The conservatives of their eras opposed the founding of the United States, the overthrow of slavery, the citizenship of freed slaves and the establishment of public schools. My grandmother was born into a country where she couldn't vote because conservatives had prevented women from reaching the polls for 140 years. Social security, Medicare, all environmental laws... the list goes on and on of onetime radical-left policies that are part of society's core today.

Heck, ten years ago, supporting civil unions and decriminalizing marijuana were far-left liberal positions. Now they're pretty much mainstream.

The lesson of history... that conservatism is always left behind and always becomes irrelevant... is taught over and over again. And the disappearing Confederate flags are today's lesson.

Actually, Mark Twain addresses uffish's point better than I ever could:

“The radical of one century is the conservative of the next. The radical invents the views. When he has worn them out, the conservative adopts them.” - Mark Twain


>>"...supporting civil unions and decriminalizing marijuana were far-left liberal positions. Now they're pretty much mainstream."<<

I meant to say mainstream conservative. The liberal positions now support same-sex marriage and full legalization respectively.

Social justice and equality is one thing, but forcing us into an inescapable form of hard socialism is another.

It's too bad the terms liberal and conservative don't really define anything specific.

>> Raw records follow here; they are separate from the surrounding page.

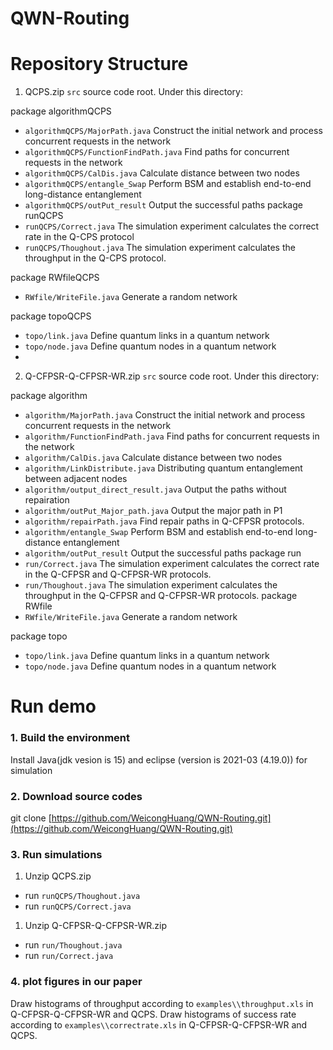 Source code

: # QWN-Routing

# Repository Structure

1. QCPS.zip
`src` source code root. Under this directory:

package algorithmQCPS

- `algorithmQCPS/MajorPath.java` Construct the initial network and process concurrent requests in the network
- `algorithmQCPS/FunctionFindPath.java` Find paths for concurrent requests in the network
- `algorithmQCPS/CalDis.java` Calculate distance between two nodes
- `algorithmQCPS/entangle_Swap` Perform BSM and establish end-to-end long-distance entanglement
- `algorithmQCPS/outPut_result` Output the successful paths
package runQCPS
- `runQCPS/Correct.java` The simulation experiment calculates the correct rate in the Q-CPS protocol
- `runQCPS/Thoughout.java` The simulation experiment calculates the throughput in the Q-CPS protocol.

package RWfileQCPS

- `RWfile/WriteFile.java` Generate a random network

package topoQCPS

- `topo/link.java` Define quantum links in a quantum network
- `topo/node.java` Define quantum nodes in a quantum network
- 
2. Q-CFPSR-Q-CFPSR-WR.zip
`src` source code root. Under this directory:

package algorithm

- `algorithm/MajorPath.java` Construct the initial network and process concurrent requests in the network
- `algorithm/FunctionFindPath.java` Find paths for concurrent requests in the network
- `algorithm/CalDis.java` Calculate distance between two nodes
- `algorithm/LinkDistribute.java` Distributing quantum entanglement between adjacent nodes
- `algorithm/output_direct_result.java` Output the paths without repairation
- `algorithm/outPut_Major_path.java` Output the major path in P1
- `algorithm/repairPath.java` Find repair paths in Q-CFPSR protocols.
- `algorithm/entangle_Swap` Perform BSM and establish end-to-end long-distance entanglement
- `algorithm/outPut_result` Output the successful paths
package run
- `run/Correct.java` The simulation experiment calculates the correct rate in the Q-CFPSR and Q-CFPSR-WR protocols.
- `run/Thoughout.java` The simulation experiment calculates the throughput in the Q-CFPSR and Q-CFPSR-WR protocols.
package RWfile
- `RWfile/WriteFile.java` Generate a random network

package topo

- `topo/link.java` Define quantum links in a quantum network
- `topo/node.java` Define quantum nodes in a quantum network

# Run demo

### 1. Build the environment

Install Java(jdk vesion is 15) and eclipse (version is 2021-03 (4.19.0)) for simulation

### 2. Download source codes

git clone [https://github.com/WeicongHuang/QWN-Routing.git](https://github.com/WeicongHuang/QWN-Routing.git)

### 3. Run simulations

1. Unzip QCPS.zip
- run `runQCPS/Thoughout.java`
- run `runQCPS/Correct.java`
1. Unzip Q-CFPSR-Q-CFPSR-WR.zip
- run `run/Thoughout.java`
- run `run/Correct.java`

### 4. plot figures in our paper

Draw histograms of throughput according to `examples\\throughput.xls` in  Q-CFPSR-Q-CFPSR-WR and QCPS.
Draw histograms of success rate according to `examples\\correctrate.xls` in  Q-CFPSR-Q-CFPSR-WR and QCPS.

"A Georgetown law professor just perfectly captured the absurdity of Confederate pride", Web Link

Yes, yes I think he did.

All of this - every single bit of it can now be traced to a government "oversight": "FBI: Dylann Roof got gun because of screening-system failures", Web Link

Seems we can't enforce laws already on the books.

A simple background check - I mean, how hard can it be? And because someone (or more) couldn't seem to do their job? Are you kidding me?

That, ladies and gentlemen, is the tragedy. And just look at what has resulted; nine people of faith dead, a very sick misguided young man in jail likely for the rest of his life and Confederate flag enthusiasts and opponents going at it daily.

Hate is such a lousy cologne, particularly when it was our tax dollars at work that allowed this to happen.

It may have happened anyway had Roof been denied on this application. If he wanted a gun badly enough, he likely would have found one at some point...but we didn't need to help him in his perversions, yet we did.